[[ Records to use open ]]

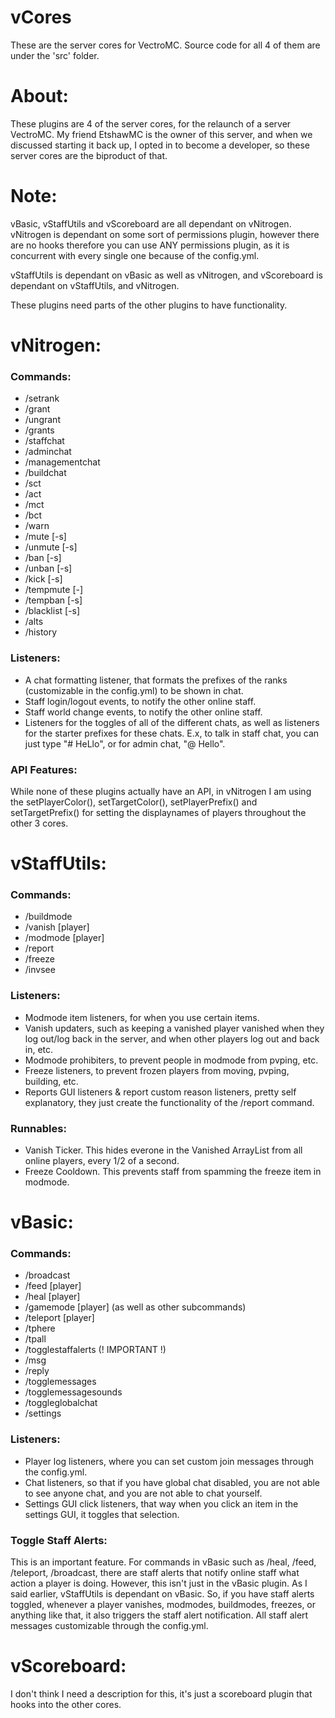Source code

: # vCores
These are the server cores for VectroMC. Source code for all 4 of them are under the 'src' folder.

# About:
These plugins are 4 of the server cores, for the relaunch of a server VectroMC. My friend EtshawMC is the owner of this server, and when we discussed starting it back up, I opted in to become a developer, so these server cores are the biproduct of that. 

# Note:
vBasic, vStaffUtils and vScoreboard are all dependant on vNitrogen. vNitrogen is dependant on some sort of permissions plugin, however there are no hooks therefore you can use ANY permissions plugin, as it is concurrent with every single one because of the config.yml.

vStaffUtils is dependant on vBasic as well as vNitrogen, and vScoreboard is dependant on vStaffUtils, and vNitrogen.

These plugins need parts of the other plugins to have functionality.

# vNitrogen:

### Commands:
  - /setrank <player> <rank>
  - /grant <player>
  - /ungrant <player> <id>
  - /grants <player>
  - /staffchat <message>
  - /adminchat <message>
  - /managementchat <message>
  - /buildchat <message>
  - /sct
  - /act
  - /mct
  - /bct
  - /warn <player> <reason>
  - /mute <player> [-s] <reason>
  - /unmute <player> [-s]
  - /ban <player> [-s] <reason>
  - /unban <player> [-s]
  - /kick <player> [-s] <reason>
  - /tempmute <player> <time> [-] <reason>
  - /tempban <player> <time> [-s] <reason>
  - /blacklist <player> [-s] <reason>
  - /alts <player>
  - /history <player>
  
### Listeners:
  - A chat formatting listener, that formats the prefixes of the ranks (customizable in the config.yml) to be shown in chat.
  - Staff login/logout events, to notify the other online staff.
  - Staff world change events, to notify the other online staff.
  - Listeners for the toggles of all of the different chats, as well as listeners for the starter prefixes for these chats. E.x, to talk in staff chat, you can just type "# HeLlo", or for admin chat, "@ Hello".
  
### API Features:
While none of these plugins actually have an API, in vNitrogen I am using the setPlayerColor(), setTargetColor(), setPlayerPrefix() and setTargetPrefix() for setting the displaynames of players throughout the other 3 cores.

# vStaffUtils:

### Commands:
  - /buildmode
  - /vanish [player]
  - /modmode [player]
  - /report <player>
  - /freeze <player>
  - /invsee <player>
  
### Listeners:
  - Modmode item listeners, for when you use certain items.
  - Vanish updaters, such as keeping a vanished player vanished when they log out/log back in the server, and when other players log out and back in, etc.
  - Modmode prohibiters, to prevent people in modmode from pvping, etc.
  - Freeze listeners, to prevent frozen players from moving, pvping, building, etc.
  - Reports GUI listeners & report custom reason listeners, pretty self explanatory, they just create the functionality of the /report command.
  
### Runnables:
  - Vanish Ticker. This hides everone in the Vanished ArrayList from all online players, every 1/2 of a second.
  - Freeze Cooldown. This prevents staff from spamming the freeze item in modmode.
  
# vBasic:

### Commands:
  - /broadcast <message>
  - /feed [player]
  - /heal [player]
  - /gamemode <gamemode> [player] (as well as other subcommands)
  - /teleport <player> [player]
  - /tphere <player>
  - /tpall
  - /togglestaffalerts (! IMPORTANT !)
  - /msg <player> <message>
  - /reply <message>
  - /togglemessages
  - /togglemessagesounds
  - /toggleglobalchat
  - /settings
  
### Listeners:
  - Player log listeners, where you can set custom join messages through the config.yml.
  - Chat listeners, so that if you have global chat disabled, you are not able to see anyone chat, and you are not able to chat yourself.
  - Settings GUI click listeners, that way when you click an item in the settings GUI, it toggles that selection.
  
### Toggle Staff Alerts:
This is an important feature. For commands in vBasic such as /heal, /feed, /teleport, /broadcast, there are staff alerts that notify online staff what action a player is doing. However, this isn't just in the vBasic plugin. As I said earlier, vStaffUtils is dependant on vBasic. So, if you have staff alerts toggled, whenever a player vanishes, modmodes, buildmodes, freezes, or anything like that, it also triggers the staff alert notification. All staff alert messages customizable through the config.yml.
  
# vScoreboard:

I don't think I need a description for this, it's just a scoreboard plugin that hooks into the other cores.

[[ Records to use closed ]]

Work request:
What is needed is every line of the records that contains the word "well".

Answer:
vStaffUtils is dependant on vBasic as well as vNitrogen, and vScoreboard is dependant on vStaffUtils, and vNitrogen.
  - Listeners for the toggles of all of the different chats, as well as listeners for the starter prefixes for these chats. E.x, to talk in staff chat, you can just type "# HeLlo", or for admin chat, "@ Hello".
  - /gamemode <gamemode> [player] (as well as other subcommands)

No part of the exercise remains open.